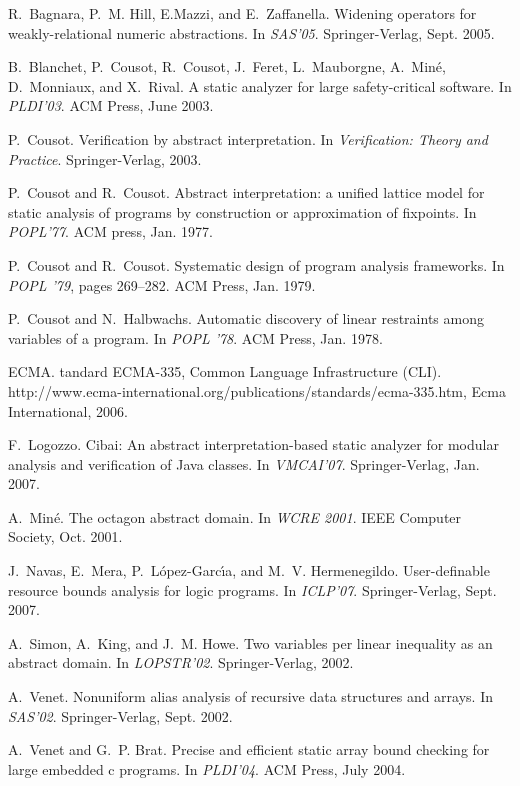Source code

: \documentclass{sig-alternate}
\begin{document}
\begin{thebibliography}{10}
\small

R.~Bagnara, P.~M. Hill, E{.}Mazzi, and E.~Zaffanella.
\newblock Widening operators for weakly-relational numeric abstractions.
\newblock In {\em SAS'05}. Springer-Verlag, Sept. 2005.

B.~Blanchet, P.~Cousot, R.~Cousot, J.~Feret, L.~Mauborgne, A.~Min\'e,
  D.~Monniaux, and X.~Rival.
\newblock A static analyzer for large safety-critical software.
\newblock In {\em PLDI'03}. ACM Press, June 2003.

P.~Cousot.
\newblock Verification by abstract interpretation.
\newblock In {\em Verification: Theory and Practice}. Springer-Verlag, 2003.

P.~Cousot and R.~Cousot.
\newblock Abstract interpretation: a unified lattice model for static analysis
  of programs by construction or approximation of fixpoints.
\newblock In {\em POPL'77}. ACM press, Jan. 1977.

P.~Cousot and R.~Cousot.
\newblock Systematic design of program analysis frameworks.
\newblock In {\em POPL '79}, pages 269--282. ACM Press, Jan. 1979.

P.~Cousot and N.~Halbwachs.
\newblock Automatic discovery of linear restraints among variables of a
  program.
\newblock In {\em POPL '78}. ACM Press, Jan. 1978.

ECMA.
tandard {ECMA-335}, {C}ommon {L}anguage {I}nfrastructure ({CLI}).
\newblock
  http://www.ecma-international.org/\-publications/\-standards/\-ecma-335.htm,
  Ecma International, 2006.

F.~Logozzo.
\newblock Cibai: An abstract interpretation-based static analyzer for modular
  analysis and verification of {Java} classes.
\newblock In {\em VMCAI'07}. Springer-Verlag, Jan. 2007.

A.~Min\'e.
\newblock The octagon abstract domain.
\newblock In {\em WCRE 2001}. IEEE Computer Society, Oct. 2001.

J.~Navas, E.~Mera, P.~L{\'o}pez-Garc\'{\i}a, and M.~V. Hermenegildo.
\newblock User-definable resource bounds analysis for logic programs.
\newblock In {\em ICLP'07}. Springer-Verlag, Sept. 2007.

A.~Simon, A.~King, and J.~M. Howe.
\newblock Two variables per linear inequality as an abstract domain.
\newblock In {\em LOPSTR'02}. Springer-Verlag, 2002.

A.~Venet.
\newblock Nonuniform alias analysis of recursive data structures and arrays.
\newblock In {\em SAS'02}. Springer-Verlag, Sept. 2002.

A.~Venet and G.~P. Brat.
\newblock Precise and efficient static array bound checking for large embedded
  c programs.
\newblock In {\em PLDI'04}. ACM Press, July 2004.

\end{thebibliography}

%
% 
\end{document}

• What is being asked: Within the material above, output exactly the lines from the one with "Verification: Theory and" through the one with "A.~Simon, A.~King, and J.~M. Howe.", end lines included, and nothing besides.

• Answer section:
\newblock In {\em Verification: Theory and Practice}. Springer-Verlag, 2003.

P.~Cousot and R.~Cousot.
\newblock Abstract interpretation: a unified lattice model for static analysis
  of programs by construction or approximation of fixpoints.
\newblock In {\em POPL'77}. ACM press, Jan. 1977.

P.~Cousot and R.~Cousot.
\newblock Systematic design of program analysis frameworks.
\newblock In {\em POPL '79}, pages 269--282. ACM Press, Jan. 1979.

P.~Cousot and N.~Halbwachs.
\newblock Automatic discovery of linear restraints among variables of a
  program.
\newblock In {\em POPL '78}. ACM Press, Jan. 1978.

ECMA.
tandard {ECMA-335}, {C}ommon {L}anguage {I}nfrastructure ({CLI}).
\newblock
  http://www.ecma-international.org/\-publications/\-standards/\-ecma-335.htm,
  Ecma International, 2006.

F.~Logozzo.
\newblock Cibai: An abstract interpretation-based static analyzer for modular
  analysis and verification of {Java} classes.
\newblock In {\em VMCAI'07}. Springer-Verlag, Jan. 2007.

A.~Min\'e.
\newblock The octagon abstract domain.
\newblock In {\em WCRE 2001}. IEEE Computer Society, Oct. 2001.

J.~Navas, E.~Mera, P.~L{\'o}pez-Garc\'{\i}a, and M.~V. Hermenegildo.
\newblock User-definable resource bounds analysis for logic programs.
\newblock In {\em ICLP'07}. Springer-Verlag, Sept. 2007.

A.~Simon, A.~King, and J.~M. Howe.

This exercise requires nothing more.